- [Records for the exercise]:

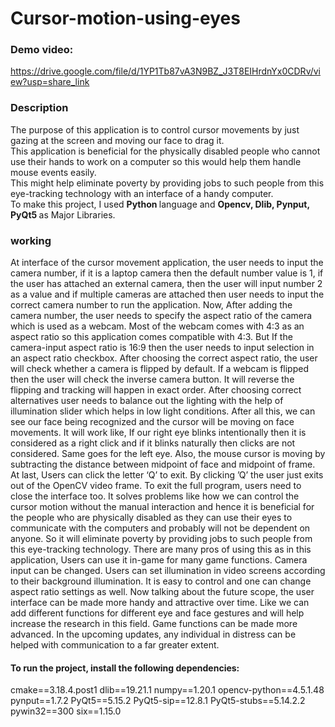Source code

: # Cursor-motion-using-eyes

### Demo video:

https://drive.google.com/file/d/1YP1Tb87vA3N9BZ_J3T8EIHrdnYx0CDRv/view?usp=share_link

### Description 

The purpose of this application is to control cursor movements by just gazing at the screen and moving our face to drag it. <br>
This application is beneficial for the physically disabled people who cannot use their hands to work on a computer so this would help them handle mouse events easily. <br>
This might help eliminate poverty by providing jobs to such people from this eye-tracking technology with an interface of a handy computer. <br>
To make this project, I used <b> Python </b> language and <b> Opencv, Dlib, Pynput, PyQt5 </b> as Major Libraries.

### working

At interface of the cursor movement application, the user needs to input the camera number, if it is a laptop camera then the default number value is 1, if the user has attached an external camera, then the user will input number 2 as a value and if multiple cameras are attached then user needs to input the correct camera number to run the application. 
Now, After adding the camera number, the user needs to specify the aspect ratio of the camera which is used as a webcam. Most of the webcam comes with 4:3 as an aspect ratio so this application comes compatible with 4:3. But If the camera-input aspect ratio is 16:9 then the user needs to input selection in an aspect ratio checkbox. 
After choosing the correct aspect ratio, the user will check whether a camera is flipped by default. If a webcam is flipped then the user will check the inverse camera button. It will reverse the flipping and tracking will happen in exact order. After choosing correct alternatives user needs to balance out the lighting with the help of illumination slider which helps in low light conditions. 
After all this, we can see our face being recognized and the cursor will be moving on face movements. 
It will work like, If our right eye blinks intentionally then it is considered as a right click and if it blinks naturally then clicks are not considered. Same goes for the left eye. Also, the mouse cursor is moving by subtracting the distance between midpoint of face and midpoint of frame.
At last, Users can click the letter ‘Q’ to exit. By clicking ’Q’ the user just exits out of the OpenCV video frame. To exit the full program, users need to close the interface too. 
It solves problems like how we can control the cursor motion without the manual interaction and hence it is beneficial for the people who are physically disabled as they can use their eyes to communicate with the computers and probably will not be dependent on anyone. So it will eliminate poverty by providing jobs to such people from this eye-tracking technology.
There are many pros of using this as in this application, Users can use it in-game for many game functions. Camera input can be changed. Users can set illumination in video screens according to their background illumination. It is easy to control and one can change aspect ratio settings as well.
Now talking about the future scope, the user interface can be made more handy and attractive over time. Like we can add different functions for different eye and face gestures and will help increase the research in this field. Game functions can be made more advanced. In the upcoming updates, any individual in distress can be helped with communication to a far greater extent.

#### To run the project, install the following dependencies:

cmake==3.18.4.post1
dlib==19.21.1
numpy==1.20.1
opencv-python==4.5.1.48
pynput==1.7.2
PyQt5==5.15.2
PyQt5-sip==12.8.1
PyQt5-stubs==5.14.2.2
pywin32==300
six==1.15.0



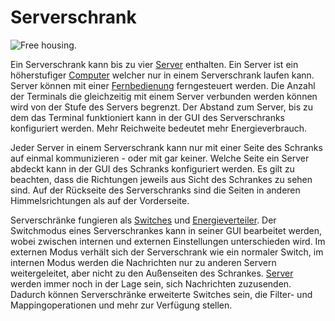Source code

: # Serverschrank

![Free housing.](oredict:oc:serverRack)

Ein Serverschrank kann bis zu vier [Server](../item/server1.md) enthalten. Ein Server ist ein höherstufiger [Computer](../general/computer.md) welcher nur in einem Serverschrank laufen kann. Server können mit einer [Fernbedienung](../item/terminal.md) ferngesteuert werden. Die Anzahl der Terminals die gleichzeitig mit einem Server verbunden werden können wird von der Stufe des Servers begrenzt. Der Abstand zum Server, bis zu dem das Terminal funktioniert kann in der GUI des Serverschranks konfiguriert werden. Mehr Reichweite bedeutet mehr Energieverbrauch.

Jeder Server in einem Serverschrank kann nur mit einer Seite des Schranks auf einmal kommunizieren - oder mit gar keiner. Welche Seite ein Server abdeckt kann in der GUI des Schranks konfiguriert werden. Es gilt zu beachten, dass die Richtungen jeweils aus Sicht des Schrankes zu sehen sind. Auf der Rückseite des Serverschranks sind die Seiten in anderen Himmelsrichtungen als auf der Vorderseite.

Serverschränke fungieren als [Switches](switch.md) und [Energieverteiler](powerDistributor.md). Der Switchmodus eines Serverschrankes kann in seiner GUI bearbeitet werden, wobei zwischen internen und externen Einstellungen unterschieden wird. Im externen Modus verhält sich der Serverschrank wie ein normaler Switch, im internen Modus werden die Nachrichten nur zu anderen Servern weitergeleitet, aber nicht zu den Außenseiten des Schrankes. [Server](../item/server1.md) werden immer noch in der Lage sein, sich Nachrichten zuzusenden. Dadurch können Serverschränke erweiterte Switches sein, die Filter- und Mappingoperationen und mehr zur Verfügung stellen.
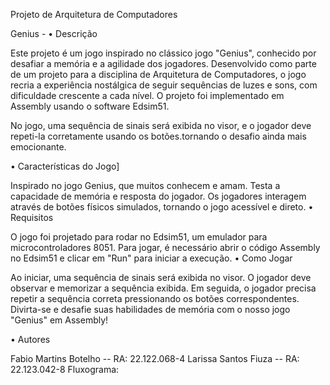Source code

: Projeto de Arquitetura de Computadores

Genius -
• Descrição

Este projeto é um jogo inspirado no clássico jogo "Genius", conhecido por desafiar a memória e a agilidade dos jogadores. Desenvolvido como parte de um projeto para a disciplina de Arquitetura de Computadores, o jogo recria a experiência nostálgica de seguir sequências de luzes e sons, com dificuldade crescente a cada nível. O projeto foi implementado em Assembly usando o software Edsim51.

No jogo, uma sequência de sinais será exibida no visor, e o jogador deve repeti-la corretamente usando os botões.tornando o desafio ainda mais emocionante.

• Características do Jogo]

Inspirado no jogo Genius, que muitos conhecem e amam.
Testa a capacidade de memória e resposta do jogador.
Os jogadores interagem através de botões físicos simulados, tornando o jogo acessível e direto.
• Requisitos

O jogo foi projetado para rodar no Edsim51, um emulador para microcontroladores 8051.
Para jogar, é necessário abrir o código Assembly no Edsim51 e clicar em "Run" para iniciar a execução.
• Como Jogar

Ao iniciar, uma sequência de sinais será exibida no visor.
O jogador deve observar e memorizar a sequência exibida.
Em seguida, o jogador precisa repetir a sequência correta pressionando os botões correspondentes.
Divirta-se e desafie suas habilidades de memória com o nosso jogo "Genius" em Assembly!

• Autores

Fabio Martins Botelho -- RA: 22.122.068-4
Larissa Santos Fiuza -- RA: 22.123.042-8
Fluxograma:
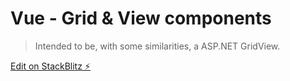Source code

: # Vue - Grid & View components
> Intended to be, with some similarities, a ASP.NET GridView. 

[Edit on StackBlitz ⚡️](https://stackblitz.com/edit/vue-hreqch)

- [Problem statement]: Would you copy out the material above exactly, without the pictures in it?

- [Problem solution]:
Source code

: # Cursor-motion-using-eyes

### Demo video:

https://drive.google.com/file/d/1YP1Tb87vA3N9BZ_J3T8EIHrdnYx0CDRv/view?usp=share_link

### Description 

The purpose of this application is to control cursor movements by just gazing at the screen and moving our face to drag it. <br>
This application is beneficial for the physically disabled people who cannot use their hands to work on a computer so this would help them handle mouse events easily. <br>
This might help eliminate poverty by providing jobs to such people from this eye-tracking technology with an interface of a handy computer. <br>
To make this project, I used <b> Python </b> language and <b> Opencv, Dlib, Pynput, PyQt5 </b> as Major Libraries.

### working

At interface of the cursor movement application, the user needs to input the camera number, if it is a laptop camera then the default number value is 1, if the user has attached an external camera, then the user will input number 2 as a value and if multiple cameras are attached then user needs to input the correct camera number to run the application. 
Now, After adding the camera number, the user needs to specify the aspect ratio of the camera which is used as a webcam. Most of the webcam comes with 4:3 as an aspect ratio so this application comes compatible with 4:3. But If the camera-input aspect ratio is 16:9 then the user needs to input selection in an aspect ratio checkbox. 
After choosing the correct aspect ratio, the user will check whether a camera is flipped by default. If a webcam is flipped then the user will check the inverse camera button. It will reverse the flipping and tracking will happen in exact order. After choosing correct alternatives user needs to balance out the lighting with the help of illumination slider which helps in low light conditions. 
After all this, we can see our face being recognized and the cursor will be moving on face movements. 
It will work like, If our right eye blinks intentionally then it is considered as a right click and if it blinks naturally then clicks are not considered. Same goes for the left eye. Also, the mouse cursor is moving by subtracting the distance between midpoint of face and midpoint of frame.
At last, Users can click the letter ‘Q’ to exit. By clicking ’Q’ the user just exits out of the OpenCV video frame. To exit the full program, users need to close the interface too. 
It solves problems like how we can control the cursor motion without the manual interaction and hence it is beneficial for the people who are physically disabled as they can use their eyes to communicate with the computers and probably will not be dependent on anyone. So it will eliminate poverty by providing jobs to such people from this eye-tracking technology.
There are many pros of using this as in this application, Users can use it in-game for many game functions. Camera input can be changed. Users can set illumination in video screens according to their background illumination. It is easy to control and one can change aspect ratio settings as well.
Now talking about the future scope, the user interface can be made more handy and attractive over time. Like we can add different functions for different eye and face gestures and will help increase the research in this field. Game functions can be made more advanced. In the upcoming updates, any individual in distress can be helped with communication to a far greater extent.

#### To run the project, install the following dependencies:

cmake==3.18.4.post1
dlib==19.21.1
numpy==1.20.1
opencv-python==4.5.1.48
pynput==1.7.2
PyQt5==5.15.2
PyQt5-sip==12.8.1
PyQt5-stubs==5.14.2.2
pywin32==300
six==1.15.0



Source code

: # Serverschrank

![Free housing.](oredict:oc:serverRack)

Ein Serverschrank kann bis zu vier [Server](../item/server1.md) enthalten. Ein Server ist ein höherstufiger [Computer](../general/computer.md) welcher nur in einem Serverschrank laufen kann. Server können mit einer [Fernbedienung](../item/terminal.md) ferngesteuert werden. Die Anzahl der Terminals die gleichzeitig mit einem Server verbunden werden können wird von der Stufe des Servers begrenzt. Der Abstand zum Server, bis zu dem das Terminal funktioniert kann in der GUI des Serverschranks konfiguriert werden. Mehr Reichweite bedeutet mehr Energieverbrauch.

Jeder Server in einem Serverschrank kann nur mit einer Seite des Schranks auf einmal kommunizieren - oder mit gar keiner. Welche Seite ein Server abdeckt kann in der GUI des Schranks konfiguriert werden. Es gilt zu beachten, dass die Richtungen jeweils aus Sicht des Schrankes zu sehen sind. Auf der Rückseite des Serverschranks sind die Seiten in anderen Himmelsrichtungen als auf der Vorderseite.

Serverschränke fungieren als [Switches](switch.md) und [Energieverteiler](powerDistributor.md). Der Switchmodus eines Serverschrankes kann in seiner GUI bearbeitet werden, wobei zwischen internen und externen Einstellungen unterschieden wird. Im externen Modus verhält sich der Serverschrank wie ein normaler Switch, im internen Modus werden die Nachrichten nur zu anderen Servern weitergeleitet, aber nicht zu den Außenseiten des Schrankes. [Server](../item/server1.md) werden immer noch in der Lage sein, sich Nachrichten zuzusenden. Dadurch können Serverschränke erweiterte Switches sein, die Filter- und Mappingoperationen und mehr zur Verfügung stellen.
Source code

: Projeto de Arquitetura de Computadores

Genius -
• Descrição

Este projeto é um jogo inspirado no clássico jogo "Genius", conhecido por desafiar a memória e a agilidade dos jogadores. Desenvolvido como parte de um projeto para a disciplina de Arquitetura de Computadores, o jogo recria a experiência nostálgica de seguir sequências de luzes e sons, com dificuldade crescente a cada nível. O projeto foi implementado em Assembly usando o software Edsim51.

No jogo, uma sequência de sinais será exibida no visor, e o jogador deve repeti-la corretamente usando os botões.tornando o desafio ainda mais emocionante.

• Características do Jogo]

Inspirado no jogo Genius, que muitos conhecem e amam.
Testa a capacidade de memória e resposta do jogador.
Os jogadores interagem através de botões físicos simulados, tornando o jogo acessível e direto.
• Requisitos

O jogo foi projetado para rodar no Edsim51, um emulador para microcontroladores 8051.
Para jogar, é necessário abrir o código Assembly no Edsim51 e clicar em "Run" para iniciar a execução.
• Como Jogar

Ao iniciar, uma sequência de sinais será exibida no visor.
O jogador deve observar e memorizar a sequência exibida.
Em seguida, o jogador precisa repetir a sequência correta pressionando os botões correspondentes.
Divirta-se e desafie suas habilidades de memória com o nosso jogo "Genius" em Assembly!

• Autores

Fabio Martins Botelho -- RA: 22.122.068-4
Larissa Santos Fiuza -- RA: 22.123.042-8
Fluxograma:
Source code

: # Vue - Grid & View components
> Intended to be, with some similarities, a ASP.NET GridView. 

[Edit on StackBlitz ⚡️](https://stackblitz.com/edit/vue-hreqch)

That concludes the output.